What the SDK exposes: Client, fetch/cdp/health/capabilities builders, the artifact and error enums, request/response/cookie/render-mode/network-capture types, and local profile-store helpers.

What the SDK does not expose: chromiumoxide types, host launch internals, display-takeover internals, or a remote profile-administration API.

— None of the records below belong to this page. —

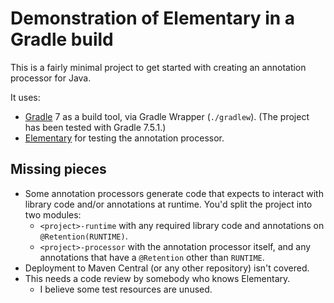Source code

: # Demonstration of Elementary in a Gradle build

This is a fairly minimal project to get started with creating an annotation
processor for Java.

It uses:

* [Gradle](https://gradle.org/) 7 as a build tool, via Gradle
  Wrapper (`./gradlew`).
  (The project has been tested with Gradle 7.5.1.)
* [Elementary](https://github.com/Pante/elementary/tree/stable) for testing the
  annotation processor.

## Missing pieces

* Some annotation processors generate code that expects to interact with library
  code and/or annotations at runtime.
  You'd split the project into two modules:
    * `<project>-runtime` with any required library code and annotations
      on `@Retention(RUNTIME)`.
    * `<project>-processor` with the annotation processor itself, and any
      annotations that have a `@Retention` other than `RUNTIME`.
* Deployment to Maven Central (or any other repository) isn't covered.
* This needs a code review by somebody who knows Elementary.
    * I believe some test resources are unused.

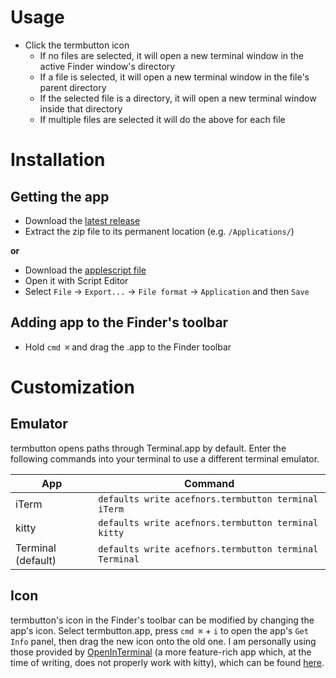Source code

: # Usage
- Click the termbutton icon
  - If no files are selected, it will open a new terminal window in the active Finder window's directory
  - If a file is selected, it will open a new terminal window in the file's parent directory
  - If the selected file is a directory, it will open a new terminal window inside that directory
  - If multiple files are selected it will do the above for each file

# Installation

## Getting the app

- Download the [latest release](https://github.com/acefnors/termbutton/releases/latest)
- Extract the zip file to its permanent location (e.g. `/Applications/`)

**or**
- Download the [applescript file](https://raw.githubusercontent.com/acefnors/termbutton/main/termbutton.applescript)
- Open it with Script Editor
- Select `File` -> `Export...` -> `File format` -> `Application` and then `Save`

## Adding app to the Finder's toolbar

- Hold `cmd ⌘` and drag the .app to the Finder toolbar

# Customization

## Emulator
termbutton opens paths through Terminal.app by default.
Enter the following commands into your terminal to use a different terminal emulator.

|App|Command|
|---|---|
|iTerm|`defaults write acefnors.termbutton terminal iTerm`|
|kitty|`defaults write acefnors.termbutton terminal kitty`|
|Terminal (default)|`defaults write acefnors.termbutton terminal Terminal`|

## Icon

termbutton's icon in the Finder's toolbar can be modified by changing the app's icon. Select termbutton.app, press `cmd ⌘` + `i` to open the app's `Get Info` panel, then drag the new icon onto the old one.
I am personally using those provided by [OpenInTerminal](https://github.com/Ji4n1ng/OpenInTerminal) (a more feature-rich app which, at the time of writing, does not properly work with kitty), which can be found [here](https://github.com/Ji4n1ng/OpenInTerminal/releases/download/v1.2.4/Icons.zip).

CLI is the first SDK consumer. afhttp fetch and afhttp cdp parse args, call into the SDK, format the response. They are not parallel implementations.

Cargo features.

[features]
default  = ["sdk", "cli"]
sdk      = []                                   # client-side; what library consumers want
host     = ["dep:chromiumoxide", ...]           # browser-launch deps; only in the bin
cli      = ["sdk", "host", "dep:clap",
            "dep:agent-first-data"]             # the afhttp binary

External consumers (e.g. the fetch service) depend on the crate with default-features = false, features = ["sdk"] and link only the SDK weight, not chromiumoxide or any browser-launch code.